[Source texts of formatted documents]

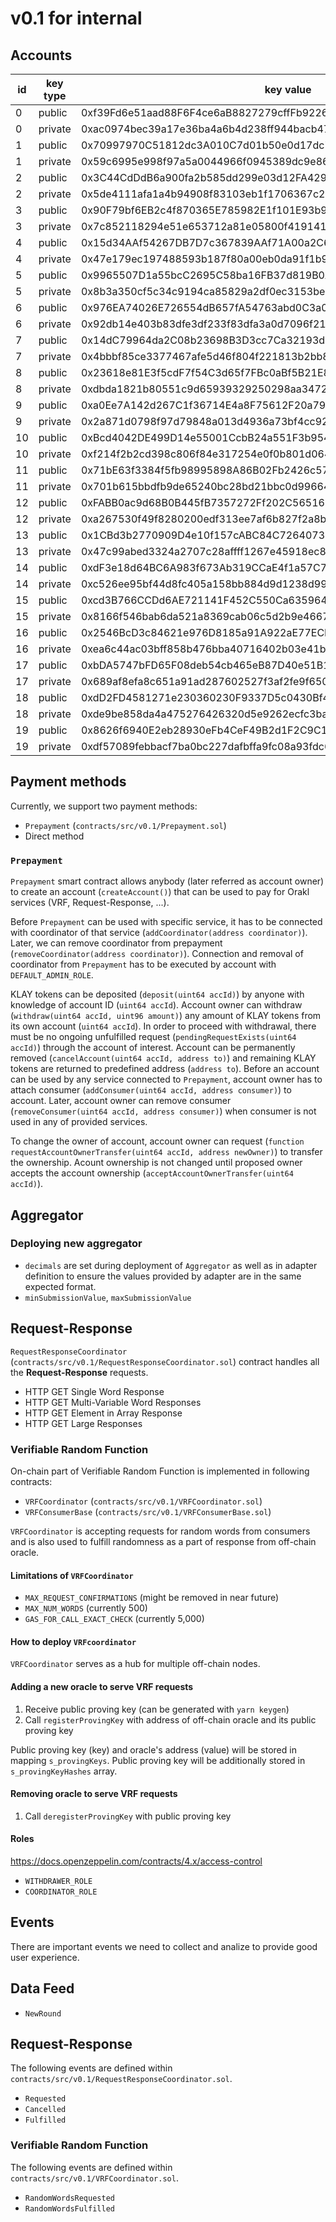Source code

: # v0.1 for internal

## Accounts

| id | key type | key value                                                          | use         |
|----|----------|--------------------------------------------------------------------|-------------|
| 0  | public   | 0xf39Fd6e51aad88F6F4ce6aB8827279cffFb92266                         | deployer    |
| 0  | private  | 0xac0974bec39a17e36ba4a6b4d238ff944bacb478cbed5efcae784d7bf4f2ff80 |             |
| 1  | public   | 0x70997970C51812dc3A010C7d01b50e0d17dc79C8                         | consumer    |
| 1  | private  | 0x59c6995e998f97a5a0044966f0945389dc9e86dae88c7a8412f4603b6b78690d |             |
| 2  | public   | 0x3C44CdDdB6a900fa2b585dd299e03d12FA4293BC                         | feedOracle0 |
| 2  | private  | 0x5de4111afa1a4b94908f83103eb1f1706367c2e68ca870fc3fb9a804cdab365a |             |
| 3  | public   | 0x90F79bf6EB2c4f870365E785982E1f101E93b906                         | feedOracle1 |
| 3  | private  | 0x7c852118294e51e653712a81e05800f419141751be58f605c371e15141b007a6 |             |
| 4  | public   | 0x15d34AAf54267DB7D7c367839AAf71A00a2C6A65                         | feedOracle2 |
| 4  | private  | 0x47e179ec197488593b187f80a00eb0da91f1b9d0b13f8733639f19c30a34926a |             |
| 5  | public   | 0x9965507D1a55bcC2695C58ba16FB37d819B0A4dc                         |             |
| 5  | private  | 0x8b3a350cf5c34c9194ca85829a2df0ec3153be0318b5e2d3348e872092edffba |             |
| 6  | public   | 0x976EA74026E726554dB657fA54763abd0C3a0aa9                         |             |
| 6  | private  | 0x92db14e403b83dfe3df233f83dfa3a0d7096f21ca9b0d6d6b8d88b2b4ec1564e |             |
| 7  | public   | 0x14dC79964da2C08b23698B3D3cc7Ca32193d9955                         |             |
| 7  | private  | 0x4bbbf85ce3377467afe5d46f804f221813b2bb87f24d81f60f1fcdbf7cbf4356 |             |
| 8  | public   | 0x23618e81E3f5cdF7f54C3d65f7FBc0aBf5B21E8f                         |             |
| 8  | private  | 0xdbda1821b80551c9d65939329250298aa3472ba22feea921c0cf5d620ea67b97 |             |
| 9  | public   | 0xa0Ee7A142d267C1f36714E4a8F75612F20a79720                         |             |
| 9  | private  | 0x2a871d0798f97d79848a013d4936a73bf4cc922c825d33c1cf7073dff6d409c6 |             |
| 10 | public   | 0xBcd4042DE499D14e55001CcbB24a551F3b954096                         |             |
| 10 | private  | 0xf214f2b2cd398c806f84e317254e0f0b801d0643303237d97a22a48e01628897 |             |
| 11 | public   | 0x71bE63f3384f5fb98995898A86B02Fb2426c5788                         |             |
| 11 | private  | 0x701b615bbdfb9de65240bc28bd21bbc0d996645a3dd57e7b12bc2bdf6f192c82 |             |
| 12 | public   | 0xFABB0ac9d68B0B445fB7357272Ff202C5651694a                         |             |
| 12 | private  | 0xa267530f49f8280200edf313ee7af6b827f2a8bce2897751d06a843f644967b1 |             |
| 13 | public   | 0x1CBd3b2770909D4e10f157cABC84C7264073C9Ec                         |             |
| 13 | private  | 0x47c99abed3324a2707c28affff1267e45918ec8c3f20b8aa892e8b065d2942dd |             |
| 14 | public   | 0xdF3e18d64BC6A983f673Ab319CCaE4f1a57C7097                         |             |
| 14 | private  | 0xc526ee95bf44d8fc405a158bb884d9d1238d99f0612e9f33d006bb0789009aaa |             |
| 15 | public   | 0xcd3B766CCDd6AE721141F452C550Ca635964ce71                         |             |
| 15 | private  | 0x8166f546bab6da521a8369cab06c5d2b9e46670292d85c875ee9ec20e84ffb61 |             |
| 16 | public   | 0x2546BcD3c84621e976D8185a91A922aE77ECEc30                         |             |
| 16 | private  | 0xea6c44ac03bff858b476bba40716402b03e41b8e97e276d1baec7c37d42484a0 |             |
| 17 | public   | 0xbDA5747bFD65F08deb54cb465eB87D40e51B197E                         |             |
| 17 | private  | 0x689af8efa8c651a91ad287602527f3af2fe9f6501a7ac4b061667b5a93e037fd |             |
| 18 | public   | 0xdD2FD4581271e230360230F9337D5c0430Bf44C0                         |             |
| 18 | private  | 0xde9be858da4a475276426320d5e9262ecfc3ba460bfac56360bfa6c4c28b4ee0 |             |
| 19 | public   | 0x8626f6940E2eb28930eFb4CeF49B2d1F2C9C1199                         |             |
| 19 | private  | 0xdf57089febbacf7ba0bc227dafbffa9fc08a93fdc68e1e42411a14efcf23656e |             |

## Payment methods

Currently, we support two payment methods:

* `Prepayment` (`contracts/src/v0.1/Prepayment.sol`)
* Direct method

### `Prepayment`
`Prepayment` smart contract allows anybody (later referred as account owner) to create an account (`createAccount()`) that can be used to pay for Orakl services (VRF, Request-Response, ...).

Before `Prepayment` can be used with specific service, it has to be connected with coordinator of that service (`addCoordinator(address coordinator)`).
Later, we can remove coordinator from prepayment (`removeCoordinator(address coordinator)`).
Connection and removal of coordinator from `Prepayment` has to be executed by account with `DEFAULT_ADMIN_ROLE`.

KLAY tokens can be deposited (`deposit(uint64 accId)`) by anyone with knowledge of account ID (`uint64 accId`).
Account owner can withdraw (`withdraw(uint64 accId, uint96 amount)`) any amount of  KLAY tokens from its own account (`uint64 accId`).
In order to proceed with withdrawal, there must be no ongoing unfulfilled request (`pendingRequestExists(uint64 accId)`) through the account of interest.
Account can be permanently removed (`cancelAccount(uint64 accId, address to)`) and remaining KLAY tokens are returned to predefined address (`address to`).
Before an account can be used by any service connected to `Prepayment`, account owner has to attach consumer (`addConsumer(uint64 accId, address consumer)`) to account.
Later, account owner can remove consumer (`removeConsumer(uint64 accId, address consumer)`) when consumer is not used in any of provided services.

To change the owner of account, account owner can request (`function requestAccountOwnerTransfer(uint64 accId, address newOwner)`) to transfer the ownership.
Acount ownership is not changed until proposed owner accepts the account ownership (`acceptAccountOwnerTransfer(uint64 accId)`).


## Aggregator

### Deploying new aggregator

* `decimals` are set during deployment of `Aggregator` as well as in adapter definition to ensure the values provided by adapter are in the same expected format.
* `minSubmissionValue`, `maxSubmissionValue`

## Request-Response

`RequestResponseCoordinator` (`contracts/src/v0.1/RequestResponseCoordinator.sol`) contract handles all the **Request-Response** requests.

* HTTP GET Single Word Response
* HTTP GET Multi-Variable Word Responses
* HTTP GET Element in Array Response
* HTTP GET Large Responses

### Verifiable Random Function

On-chain part of Verifiable Random Function is implemented in following contracts:

* `VRFCoordinator` (`contracts/src/v0.1/VRFCoordinator.sol`)
* `VRFConsumerBase` (`contracts/src/v0.1/VRFConsumerBase.sol`)

`VRFCoordinator` is accepting requests for random words from consumers and is also used to fulfill randomness as a part of response from off-chain oracle.

#### Limitations of `VRFCoordinator`

* `MAX_REQUEST_CONFIRMATIONS` (might be removed in near future)
* `MAX_NUM_WORDS` (currently 500)
* `GAS_FOR_CALL_EXACT_CHECK` (currently 5,000)

#### How to deploy `VRFcoordinator`

`VRFCoordinator` serves as a hub for multiple off-chain nodes.

#### Adding a new oracle to serve VRF requests

1. Receive public proving key (can be generated with `yarn keygen`)
2. Call `registerProvingKey` with address of off-chain oracle and its public proving key

Public proving key (key) and oracle's address (value) will be stored in mapping `s_provingKeys`.
Public proving key will be additionally stored in `s_provingKeyHashes` array.

#### Removing oracle to serve VRF requests

1. Call `deregisterProvingKey` with public proving key

#### Roles

https://docs.openzeppelin.com/contracts/4.x/access-control

* `WITHDRAWER_ROLE`
* `COORDINATOR_ROLE`

## Events

There are important events we need to collect and analize to provide good user experience.

## Data Feed

* `NewRound`

## Request-Response

The following events are defined within `contracts/src/v0.1/RequestResponseCoordinator.sol`.

* `Requested`
* `Cancelled`
* `Fulfilled`

### Verifiable Random Function

The following events are defined within `contracts/src/v0.1/VRFCoordinator.sol`.

* `RandomWordsRequested`
* `RandomWordsFulfilled`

— WORK ITEM —
Starting with the line that contains "#### How to", return every line through the last one of the records, exactly as written.

— SOLUTION TO THIS PROBLEM —
#### How to deploy `VRFcoordinator`

`VRFCoordinator` serves as a hub for multiple off-chain nodes.

#### Adding a new oracle to serve VRF requests

1. Receive public proving key (can be generated with `yarn keygen`)
2. Call `registerProvingKey` with address of off-chain oracle and its public proving key

Public proving key (key) and oracle's address (value) will be stored in mapping `s_provingKeys`.
Public proving key will be additionally stored in `s_provingKeyHashes` array.

#### Removing oracle to serve VRF requests

1. Call `deregisterProvingKey` with public proving key

#### Roles

https://docs.openzeppelin.com/contracts/4.x/access-control

* `WITHDRAWER_ROLE`
* `COORDINATOR_ROLE`

## Events

There are important events we need to collect and analize to provide good user experience.

## Data Feed

* `NewRound`

## Request-Response

The following events are defined within `contracts/src/v0.1/RequestResponseCoordinator.sol`.

* `Requested`
* `Cancelled`
* `Fulfilled`

### Verifiable Random Function

The following events are defined within `contracts/src/v0.1/VRFCoordinator.sol`.

* `RandomWordsRequested`
* `RandomWordsFulfilled`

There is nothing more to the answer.